2006-11-05
An interesting Python garbage collection bug
Derived from here:
import sys x = 10 del sys.modules['__main__'] print x
If you execute this at the interpreter prompt, you get a NameError
that x
is not defined. If you execute it as a file (or if you put
the sys.modules and print bit in a function and run the function),
you get None
printed.
The interpreter situation makes a certain amount of sense, once you
discover that the interpreter is holding no references to anything
from prompt to prompt. The del
drops the reference count on the real
__main__ to zero, causing it to be garbage collected, and you are left
with no namespace at all.
(Technically what happens is that the interpreter recreates a new __main__ at the next line, but it is empty. You can't do much with this, since you can't successfully import __builtins__ to start reconstructing an environment.)
The function case makes sense once you think about cyclic garbage
collection.
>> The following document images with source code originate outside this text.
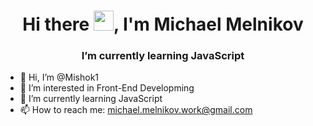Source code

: <h1 align="center">Hi there <img src="https://github.com/blackcater/blackcater/raw/main/images/Hi.gif" height="32"/>, I'm Michael Melnikov</h1>
<h3 align="center">I’m currently learning JavaScript</h3>


- 👋 Hi, I’m @Mishok1
- 👀 I’m interested in Front-End Developming
- 🌱 I’m currently learning JavaScript
- 📫 How to reach me: michael.melnikov.work@gmail.com

<!---
Mishok1/Mishok1 is a ✨ special ✨ repository because its `README.md` (this file) appears on your GitHub profile.
You can click the Preview link to take a look at your changes.
--->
While the executing function has a reference to __main__,
__main__ also holds a reference to it, making it a cyclic reference and
thus not enough to keep __main__ alive.
The peculiar result is because of how CPython cleans up modules that are
getting garbage collected; in order to help out destructors, it follows
a complicated dance of setting module-level names to None
(in two
passes, and excluding __builtins__, so that destructors can still get at
builtin objects), instead of actually deleting them outright.
I call this a bug because I believe that executing code should be considered to be holding an external reference to its module, and that the interpreter should similarly hold an external reference to __main__ in general. Python may be doing what you told it to here, but it's not anywhere near what I think most people would expect.